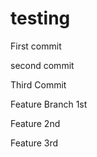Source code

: # testing

First commit 

second commit 

Third Commit 

Feature Branch 1st

Feature 2nd

Feature 3rd 
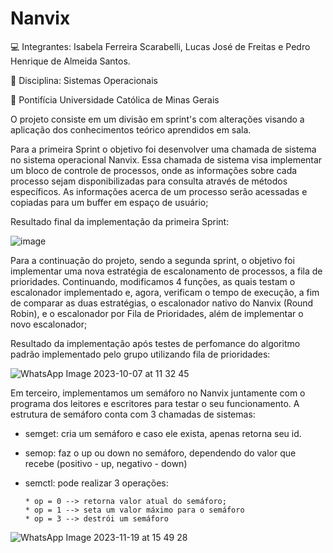 # Nanvix
💻 Integrantes: Isabela Ferreira Scarabelli, Lucas José de Freitas e Pedro Henrique de Almeida Santos.

📖 Disciplina: Sistemas Operacionais

🏫 Pontifícia Universidade Católica de Minas Gerais

O projeto consiste em um divisão em sprint's com alterações visando a aplicação dos conhecimentos teórico aprendidos em sala. 

Para a primeira Sprint o objetivo foi desenvolver uma chamada de sistema no sistema operacional Nanvix. Essa chamada de sistema visa implementar um bloco de controle de processos, onde as informações sobre cada processo sejam disponibilizadas para consulta através de métodos específicos. As informações acerca de um processo serão acessadas e copiadas para um buffer em espaço de usuário;

Resultado final da implementação da primeira Sprint:

![image](https://github.com/isascarabelli/Nanvix/assets/99020483/e693a51f-571b-47b0-b19f-e4265a2546c6)

Para a continuação do projeto, sendo a segunda sprint, o objetivo foi implementar uma nova estratégia de escalonamento de processos, a fila de prioridades. Continuando, modificamos 4 funções, as quais testam o escalonador implementado e, agora, verificam o tempo de execução, a fim de comparar as duas estratégias, o escalonador nativo do Nanvix (Round Robin), e o escalonador por Fila de Prioridades, além de implementar o novo escalonador;

Resultado da implementação após testes de perfomance do algoritmo padrão implementado pelo grupo utilizando fila de prioridades:

![WhatsApp Image 2023-10-07 at 11 32 45](https://github.com/isascarabelli/Nanvix/assets/73960096/829f4542-f41e-4954-a499-1ab29a2c719d)

Em terceiro, implementamos um semáforo no Nanvix juntamente com o programa dos leitores e escritores para testar o seu funcionamento. A estrutura de semáforo conta com 3 chamadas de sistemas: 
- semget: cria um semáforo e caso ele exista, apenas retorna seu id.
- semop: faz o up ou down no semáforo, dependendo do valor que recebe (positivo - up, negativo - down)
- semctl: pode realizar 3 operações:
  
      * op = 0 --> retorna valor atual do semáforo;
      * op = 1 --> seta um valor máximo para o semáforo
      * op = 3 --> destrói um semáforo
  
![WhatsApp Image 2023-11-19 at 15 49 28](https://github.com/isascarabelli/Nanvix/assets/73960096/1cc8f04d-d629-44e8-8791-31f256a29847)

= = =

* WORK TO COMPLETE
Transcribe, exactly and without additions, the lines of the records above, beginning with the line that contains "Resultado da implementação" and ending with the line that contains "para o semáforo", both included.

* YOUR RESPONSE
Resultado da implementação após testes de perfomance do algoritmo padrão implementado pelo grupo utilizando fila de prioridades:

![WhatsApp Image 2023-10-07 at 11 32 45](https://github.com/isascarabelli/Nanvix/assets/73960096/829f4542-f41e-4954-a499-1ab29a2c719d)

Em terceiro, implementamos um semáforo no Nanvix juntamente com o programa dos leitores e escritores para testar o seu funcionamento. A estrutura de semáforo conta com 3 chamadas de sistemas: 
- semget: cria um semáforo e caso ele exista, apenas retorna seu id.
- semop: faz o up ou down no semáforo, dependendo do valor que recebe (positivo - up, negativo - down)
- semctl: pode realizar 3 operações:
  
      * op = 0 --> retorna valor atual do semáforo;
      * op = 1 --> seta um valor máximo para o semáforo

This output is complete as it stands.